→ **Assignment**: Among the records, which lines hold the word "trackerslist"? Pick them out.

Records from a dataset
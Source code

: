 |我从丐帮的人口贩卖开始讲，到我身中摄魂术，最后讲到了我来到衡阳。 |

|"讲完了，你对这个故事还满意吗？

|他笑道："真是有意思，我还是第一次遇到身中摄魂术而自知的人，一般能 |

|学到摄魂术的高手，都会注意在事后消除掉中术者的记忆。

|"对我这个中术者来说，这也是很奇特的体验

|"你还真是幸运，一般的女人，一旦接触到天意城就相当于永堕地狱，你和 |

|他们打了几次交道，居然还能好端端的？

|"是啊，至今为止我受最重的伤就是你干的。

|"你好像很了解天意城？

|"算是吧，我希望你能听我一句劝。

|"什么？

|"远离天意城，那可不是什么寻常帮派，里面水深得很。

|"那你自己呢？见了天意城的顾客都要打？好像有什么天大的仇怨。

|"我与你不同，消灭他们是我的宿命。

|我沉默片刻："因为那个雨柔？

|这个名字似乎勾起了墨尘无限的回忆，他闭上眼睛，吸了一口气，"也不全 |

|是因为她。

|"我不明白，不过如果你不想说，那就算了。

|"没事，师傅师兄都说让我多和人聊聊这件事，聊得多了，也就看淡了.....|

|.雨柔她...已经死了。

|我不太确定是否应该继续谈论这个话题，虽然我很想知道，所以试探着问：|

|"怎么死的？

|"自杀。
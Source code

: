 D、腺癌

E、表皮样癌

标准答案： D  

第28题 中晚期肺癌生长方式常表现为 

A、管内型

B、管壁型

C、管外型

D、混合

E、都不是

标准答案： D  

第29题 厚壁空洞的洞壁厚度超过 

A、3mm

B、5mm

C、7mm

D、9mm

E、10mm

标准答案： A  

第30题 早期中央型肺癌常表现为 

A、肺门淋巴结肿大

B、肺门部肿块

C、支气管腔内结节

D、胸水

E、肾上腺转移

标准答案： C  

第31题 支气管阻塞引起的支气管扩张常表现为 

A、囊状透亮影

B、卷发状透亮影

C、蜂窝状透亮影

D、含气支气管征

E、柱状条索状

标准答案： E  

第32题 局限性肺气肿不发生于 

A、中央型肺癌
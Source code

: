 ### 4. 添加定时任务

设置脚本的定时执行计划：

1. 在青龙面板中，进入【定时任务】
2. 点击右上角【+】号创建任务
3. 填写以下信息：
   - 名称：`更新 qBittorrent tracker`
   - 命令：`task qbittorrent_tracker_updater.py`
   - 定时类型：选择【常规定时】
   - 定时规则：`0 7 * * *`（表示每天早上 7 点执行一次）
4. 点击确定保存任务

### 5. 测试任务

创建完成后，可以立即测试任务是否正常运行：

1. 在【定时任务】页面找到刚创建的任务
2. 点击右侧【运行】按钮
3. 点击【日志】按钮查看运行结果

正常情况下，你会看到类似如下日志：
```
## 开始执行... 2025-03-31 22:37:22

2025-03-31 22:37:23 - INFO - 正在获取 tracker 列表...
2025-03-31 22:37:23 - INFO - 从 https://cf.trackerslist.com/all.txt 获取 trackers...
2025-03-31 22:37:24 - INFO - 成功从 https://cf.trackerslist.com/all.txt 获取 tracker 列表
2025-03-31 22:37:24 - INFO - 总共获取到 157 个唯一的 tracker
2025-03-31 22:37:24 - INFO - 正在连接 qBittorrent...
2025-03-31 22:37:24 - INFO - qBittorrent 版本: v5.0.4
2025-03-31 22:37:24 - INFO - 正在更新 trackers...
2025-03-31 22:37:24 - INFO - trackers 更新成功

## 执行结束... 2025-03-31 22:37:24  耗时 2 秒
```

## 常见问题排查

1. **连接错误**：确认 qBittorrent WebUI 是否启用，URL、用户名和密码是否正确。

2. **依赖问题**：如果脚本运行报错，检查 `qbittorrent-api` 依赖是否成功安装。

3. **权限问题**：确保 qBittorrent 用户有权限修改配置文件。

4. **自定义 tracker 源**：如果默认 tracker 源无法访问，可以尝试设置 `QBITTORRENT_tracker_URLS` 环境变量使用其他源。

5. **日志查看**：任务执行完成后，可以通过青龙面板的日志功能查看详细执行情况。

→ **Your response**:
2025-03-31 22:37:23 - INFO - 从 https://cf.trackerslist.com/all.txt 获取 trackers...
2025-03-31 22:37:24 - INFO - 成功从 https://cf.trackerslist.com/all.txt 获取 tracker 列表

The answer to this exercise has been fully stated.